**THE TASK**: All lines containing the string "since" must be copied from the entries.

Document images with source code
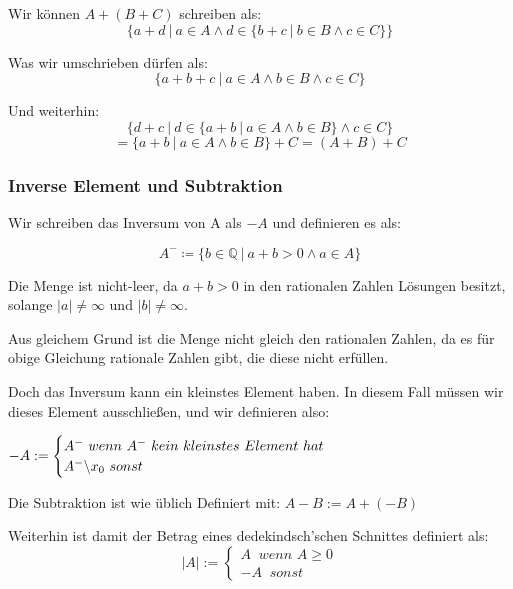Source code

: \documentclass[12pt]{article}
\begin{document}
    Wir können $A + (B + C)$ schreiben als:
    \[\{a+d \mspace{4mu} | \mspace{4mu} a \in A \land d \in \{b + c \mspace{4mu} | \mspace{4mu} b \in B \land c \in C\}\}\]

    Was wir umschrieben dürfen als:
    \[\{a+b+c \mspace{4mu} | \mspace{4mu} a \in A \land b \in B \land c \in C\}\]

    Und weiterhin:
    \[\{d+c \mspace{4mu} | \mspace{4mu} d \in \{a + b \mspace{4mu} | \mspace{4mu} a \in A \land b \in B\} \land c \in C\}\]
    \[= \{a + b \mspace{4mu} | \mspace{4mu} a \in A \land b \in B\} + C = (A + B) + C\]


    \subsubsection{Inverse Element und Subtraktion}

    Wir schreiben das Inversum von A als $-A$ und definieren es als:

    \[A^- \coloneqq \{b \in \mathbb{Q} \mspace{4mu} | \mspace{4mu} a + b > 0 \land a \in A\}\]

    Die Menge ist nicht-leer, da $a + b > 0$ in den rationalen Zahlen Lösungen besitzt, solange $|a| \not = \infty$ und
    $|b| \not = \infty$.

    Aus gleichem Grund ist die Menge nicht gleich den rationalen Zahlen, da es für obige Gleichung rationale Zahlen gibt,
    die diese nicht erfüllen.

    Doch das Inversum kann ein kleinstes Element haben. In diesem Fall müssen wir dieses Element ausschließen,
    und wir definieren also:

    $-A := \begin{cases}A^- \mspace{6mu} wenn \mspace{6mu} A^- \mspace{6mu} kein \mspace{6mu} kleinstes \mspace{6mu} Element \mspace{6mu} hat \\A^- \symbol{'134} {x_0} \mspace{6mu} sonst\end{cases}$

    Die Subtraktion ist wie üblich Definiert mit:
    $A - B := A + (-B)$

    Weiterhin ist damit der Betrag eines dedekindsch'schen Schnittes definiert als:
    \[|A| := \begin{cases}A \mspace{10mu} wenn \mspace{6mu} A \ge 0 \\ -A \mspace{10mu} sonst\end{cases}\]
\end{document}
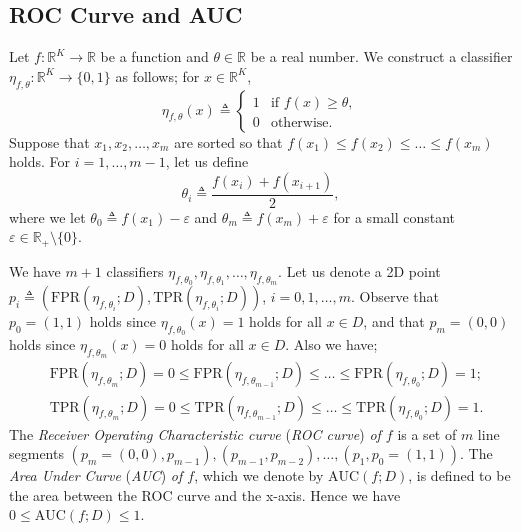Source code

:\documentclass[a4paper,12pt,dvipdfmx]{article}
\begin{document}
\subsection{ROC Curve and AUC}
Let $f:\mathbb{R}^K\to\mathbb{R}$ be a function and $\theta\in\mathbb{R}$ be a real number.
We construct a classifier $\eta_{f,\theta}:\mathbb{R}^K\to\{0,1\}$ as follows; for $x\in\mathbb{R}^K$,
\[
\eta_{f,\theta}(x)\triangleq\left\{
\begin{array}{ll}
  1 & \textrm{if\ }f(x)\ge\theta,\\
  0 & \textrm{otherwise}.
\end{array}
\right.
\]
Suppose that $x_1,x_2,\dots,x_m$ are sorted
so that $f(x_1)\le f(x_2)\le\dots\le f(x_m)$ holds. 
For $i=1,\dots,m-1$, let us define
\[
\theta_i\triangleq\frac{f(x_i)+f(x_{i+1})}{2},
\]
where we let $\theta_0\triangleq f(x_1)-\varepsilon$ and
$\theta_m\triangleq f(x_m)+\varepsilon$ for a small constant $\varepsilon\in\mathbb{R}_+\setminus\{0\}$.

We have $m+1$ classifiers $\eta_{f,\theta_0},\eta_{f,\theta_1},\dots,\eta_{f,\theta_m}$. Let us denote a 2D point $p_i\triangleq(\textrm{FPR}(\eta_{f,\theta_i};D),\textrm{TPR}(\eta_{f,\theta_i};D))$, $i=0,1,\dots,m$. 
Observe that $p_0=(1,1)$ holds since $\eta_{f,\theta_0}(x)=1$ holds
for all $x\in D$,  and that
$p_m=(0,0)$ holds since $\eta_{f,\theta_m}(x)=0$ holds
for all $x\in D$.
Also we have;
\begin{align*}
  &\textrm{FPR}(\eta_{f,\theta_m};D)=0\le\textrm{FPR}(\eta_{f,\theta_{m-1}};D) \le\dots\le\textrm{FPR}(\eta_{f,\theta_0};D)=1;\\
  &\textrm{TPR}(\eta_{f,\theta_m};D)=0\le\textrm{TPR}(\eta_{f,\theta_{m-1}};D) \le\dots\le\textrm{TPR}(\eta_{f,\theta_0};D)=1.
\end{align*}
The {\em Receiver Operating Characteristic curve} ({\em ROC curve}) {\em of $f$}
is a set of $m$ line segments $(p_m=(0,0),p_{m-1}),(p_{m-1},p_{m-2}),\dots,(p_1,p_0=(1,1))$.
The {\em Area Under Curve} ({\em AUC}) {\em of $f$},
which we denote by $\textrm{AUC}(f;D)$,
is defined to be the area between the ROC curve and the x-axis.
Hence we have $0\le\textrm{AUC}(f;D)\le1$. 
\end{document}
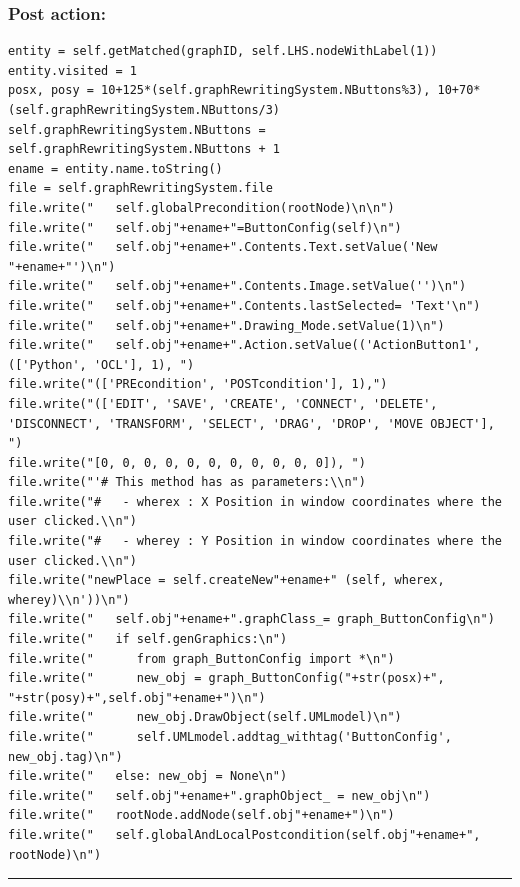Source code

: \documentclass{article}
\begin{document}
\subsubsection*{Post action: }
\begin{small}\begin{verbatim}
entity = self.getMatched(graphID, self.LHS.nodeWithLabel(1))
entity.visited = 1
posx, posy = 10+125*(self.graphRewritingSystem.NButtons%3), 10+70*(self.graphRewritingSystem.NButtons/3)
self.graphRewritingSystem.NButtons = self.graphRewritingSystem.NButtons + 1
ename = entity.name.toString()
file = self.graphRewritingSystem.file
file.write("   self.globalPrecondition(rootNode)\n\n")
file.write("   self.obj"+ename+"=ButtonConfig(self)\n")
file.write("   self.obj"+ename+".Contents.Text.setValue('New "+ename+"')\n")
file.write("   self.obj"+ename+".Contents.Image.setValue('')\n")
file.write("   self.obj"+ename+".Contents.lastSelected= 'Text'\n")
file.write("   self.obj"+ename+".Drawing_Mode.setValue(1)\n")
file.write("   self.obj"+ename+".Action.setValue(('ActionButton1', (['Python', 'OCL'], 1), ")
file.write("(['PREcondition', 'POSTcondition'], 1),")
file.write("(['EDIT', 'SAVE', 'CREATE', 'CONNECT', 'DELETE', 'DISCONNECT', 'TRANSFORM', 'SELECT', 'DRAG', 'DROP', 'MOVE OBJECT'], ")
file.write("[0, 0, 0, 0, 0, 0, 0, 0, 0, 0, 0]), ")
file.write("'# This method has as parameters:\\n")
file.write("#   - wherex : X Position in window coordinates where the user clicked.\\n")
file.write("#   - wherey : Y Position in window coordinates where the user clicked.\\n")
file.write("newPlace = self.createNew"+ename+" (self, wherex, wherey)\\n'))\n")
file.write("   self.obj"+ename+".graphClass_= graph_ButtonConfig\n")
file.write("   if self.genGraphics:\n")
file.write("      from graph_ButtonConfig import *\n")
file.write("      new_obj = graph_ButtonConfig("+str(posx)+", "+str(posy)+",self.obj"+ename+")\n")
file.write("      new_obj.DrawObject(self.UMLmodel)\n")
file.write("      self.UMLmodel.addtag_withtag('ButtonConfig', new_obj.tag)\n")
file.write("   else: new_obj = None\n")
file.write("   self.obj"+ename+".graphObject_ = new_obj\n")
file.write("   rootNode.addNode(self.obj"+ename+")\n")
file.write("   self.globalAndLocalPostcondition(self.obj"+ename+", rootNode)\n")
\end{verbatim}\end{small}

\hrule \vspace{6pt}
\end{document}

**TASK RESPONSE**:
Observe that $p_0=(1,1)$ holds since $\eta_{f,\theta_0}(x)=1$ holds
$p_m=(0,0)$ holds since $\eta_{f,\theta_m}(x)=0$ holds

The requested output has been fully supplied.